(Stored items from a collection)
□ □ □

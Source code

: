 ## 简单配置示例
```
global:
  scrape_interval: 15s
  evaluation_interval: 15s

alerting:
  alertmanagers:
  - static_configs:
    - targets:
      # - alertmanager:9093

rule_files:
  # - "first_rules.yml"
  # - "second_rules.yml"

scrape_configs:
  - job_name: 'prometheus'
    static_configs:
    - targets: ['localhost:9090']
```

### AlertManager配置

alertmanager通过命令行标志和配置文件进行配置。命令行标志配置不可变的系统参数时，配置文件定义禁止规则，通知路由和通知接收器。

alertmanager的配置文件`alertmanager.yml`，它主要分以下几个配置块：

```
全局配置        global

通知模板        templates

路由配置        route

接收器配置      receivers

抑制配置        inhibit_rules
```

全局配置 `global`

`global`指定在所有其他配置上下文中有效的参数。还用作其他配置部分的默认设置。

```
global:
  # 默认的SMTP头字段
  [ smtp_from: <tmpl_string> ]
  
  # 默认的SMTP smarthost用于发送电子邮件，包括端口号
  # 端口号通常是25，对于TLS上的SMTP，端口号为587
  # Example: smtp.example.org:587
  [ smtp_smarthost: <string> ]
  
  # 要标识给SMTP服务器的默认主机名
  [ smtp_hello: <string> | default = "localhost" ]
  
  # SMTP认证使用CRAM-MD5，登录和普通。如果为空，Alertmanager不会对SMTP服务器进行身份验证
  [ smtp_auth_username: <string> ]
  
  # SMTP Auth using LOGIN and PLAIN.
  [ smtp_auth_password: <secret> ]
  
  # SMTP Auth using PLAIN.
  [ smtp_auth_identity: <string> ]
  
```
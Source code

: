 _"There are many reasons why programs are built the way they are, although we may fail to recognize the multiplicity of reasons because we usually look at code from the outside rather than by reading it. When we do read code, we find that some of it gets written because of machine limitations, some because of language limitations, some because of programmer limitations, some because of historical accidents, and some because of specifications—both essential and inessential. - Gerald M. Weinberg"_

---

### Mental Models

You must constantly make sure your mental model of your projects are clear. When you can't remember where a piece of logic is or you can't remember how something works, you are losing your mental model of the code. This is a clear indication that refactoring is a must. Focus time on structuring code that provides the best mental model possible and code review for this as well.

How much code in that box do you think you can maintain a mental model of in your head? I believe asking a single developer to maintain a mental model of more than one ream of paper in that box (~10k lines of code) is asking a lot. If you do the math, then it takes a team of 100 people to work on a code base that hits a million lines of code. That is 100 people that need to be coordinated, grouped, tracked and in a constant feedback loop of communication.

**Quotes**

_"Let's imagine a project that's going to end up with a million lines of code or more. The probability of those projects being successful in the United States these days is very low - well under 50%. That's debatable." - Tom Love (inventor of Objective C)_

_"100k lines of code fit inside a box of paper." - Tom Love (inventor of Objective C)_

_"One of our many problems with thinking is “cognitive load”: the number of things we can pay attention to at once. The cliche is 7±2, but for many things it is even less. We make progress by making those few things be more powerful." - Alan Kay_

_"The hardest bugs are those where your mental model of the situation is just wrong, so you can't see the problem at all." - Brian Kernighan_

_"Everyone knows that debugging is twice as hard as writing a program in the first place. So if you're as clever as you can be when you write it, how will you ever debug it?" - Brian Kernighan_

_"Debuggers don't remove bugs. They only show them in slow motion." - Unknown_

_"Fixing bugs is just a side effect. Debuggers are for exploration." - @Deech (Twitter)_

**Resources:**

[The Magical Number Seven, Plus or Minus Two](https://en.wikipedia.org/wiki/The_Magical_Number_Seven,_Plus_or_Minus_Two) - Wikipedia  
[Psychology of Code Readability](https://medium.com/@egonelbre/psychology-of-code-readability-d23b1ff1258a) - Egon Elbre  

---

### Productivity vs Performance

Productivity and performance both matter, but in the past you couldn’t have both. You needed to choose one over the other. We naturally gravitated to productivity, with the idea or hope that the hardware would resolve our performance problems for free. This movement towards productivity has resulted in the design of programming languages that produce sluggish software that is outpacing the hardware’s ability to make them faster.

□ □ □

§ Aim of the task: Where does the string "problems" appear in the records? Copy every line that holds it.

§ Task answer:
_"One of our many problems with thinking is “cognitive load”: the number of things we can pay attention to at once. The cliche is 7±2, but for many things it is even less. We make progress by making those few things be more powerful." - Alan Kay_
Productivity and performance both matter, but in the past you couldn’t have both. You needed to choose one over the other. We naturally gravitated to productivity, with the idea or hope that the hardware would resolve our performance problems for free. This movement towards productivity has resulted in the design of programming languages that produce sluggish software that is outpacing the hardware’s ability to make them faster.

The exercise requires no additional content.